QUEDA EL RESCOLDO EN EL CORAZÓN

Seleccionado y publicado en el certamen “Los mayores cuentan 2012”, Vitalia-Colmenar Viejo.

La oscuridad, en este anochecer de invierno, invade mi cuarto de estar vaciándolo de objetos que ya no veo aunque siguen ahí: vivos testigos del agradable abandono en el que estoy sumido. El orejero compacta mi cuerpo, algo desvencijado ya, y la mesa camilla es el centro de mi concreto y reducido mundo, tan vacio de casi todo, y al mismo tiempo tan acogedor y cálido como esta habitación. Los muebles dejan su espacio a los recuerdos que cobran forma para acompañarme, como cada tarde; aunque, hoy, el día comenzara diferente.

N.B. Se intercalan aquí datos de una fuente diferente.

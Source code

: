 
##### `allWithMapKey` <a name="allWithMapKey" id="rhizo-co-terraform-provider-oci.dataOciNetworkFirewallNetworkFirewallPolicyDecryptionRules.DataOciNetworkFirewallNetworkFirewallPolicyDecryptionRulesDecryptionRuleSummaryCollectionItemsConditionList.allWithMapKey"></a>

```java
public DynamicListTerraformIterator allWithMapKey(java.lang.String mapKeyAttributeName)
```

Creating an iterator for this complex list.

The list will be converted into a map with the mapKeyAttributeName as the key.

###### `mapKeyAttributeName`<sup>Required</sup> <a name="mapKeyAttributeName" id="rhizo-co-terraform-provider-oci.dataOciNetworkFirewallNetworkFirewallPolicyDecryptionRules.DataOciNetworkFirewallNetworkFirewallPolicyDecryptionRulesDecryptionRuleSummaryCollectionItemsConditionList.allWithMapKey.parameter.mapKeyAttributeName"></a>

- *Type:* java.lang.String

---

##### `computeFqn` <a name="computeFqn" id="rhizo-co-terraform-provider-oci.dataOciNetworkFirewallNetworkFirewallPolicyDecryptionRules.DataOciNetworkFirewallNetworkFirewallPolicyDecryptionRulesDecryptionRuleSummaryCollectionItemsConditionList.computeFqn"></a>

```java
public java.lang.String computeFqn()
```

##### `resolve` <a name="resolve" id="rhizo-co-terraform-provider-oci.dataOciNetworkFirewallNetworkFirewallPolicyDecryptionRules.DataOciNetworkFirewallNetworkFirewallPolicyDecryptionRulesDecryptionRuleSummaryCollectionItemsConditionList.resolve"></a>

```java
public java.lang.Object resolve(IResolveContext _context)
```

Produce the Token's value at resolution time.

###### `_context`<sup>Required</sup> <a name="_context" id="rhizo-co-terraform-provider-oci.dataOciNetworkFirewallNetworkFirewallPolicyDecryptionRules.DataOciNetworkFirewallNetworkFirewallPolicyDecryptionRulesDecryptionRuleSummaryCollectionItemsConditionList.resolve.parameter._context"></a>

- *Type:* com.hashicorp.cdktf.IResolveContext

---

-¿Me invitas a tomar café en tu casa? –era Pedro por teléfono.

-¡Por supuesto! –respondí sin recuperarme de la sorpresa feliz de su llamada.

-Pero descafeinado, claro –dijo con la jovialidad de siempre, y las cuatro y media nos pareció una hora oportuna para encontrarnos.

Al colgar, me quedé pensativo: El gran Perico, el alma de nuestro grupo; quien, un principio de curso, nos rascó el bolsillo para ayudar a Manolo a matricularse, y luego contarnos, entre risas, que Manolo no podía recurrir a su padre por haberse gastado el dinero en una farra, eso sí, invitándonos a todos. El bueno de Pedro, ¡cuánto nos animó en tiempos de incertidumbre!, y cómo, desde su trabajo, se informaba sobre las empresas para facilitar nuestras candidaturas de empleo.

Fue una lástima que nuestra amistad se malograra hace años.

Me ahoga con su abrazo al entrar en casa como si quisiera exprimir lo malo o lo bueno de mi alma; y aunque flaquean mis piernas, siento que se abre una ventana y un aire nuevo se lleva las telarañas de mi corazón.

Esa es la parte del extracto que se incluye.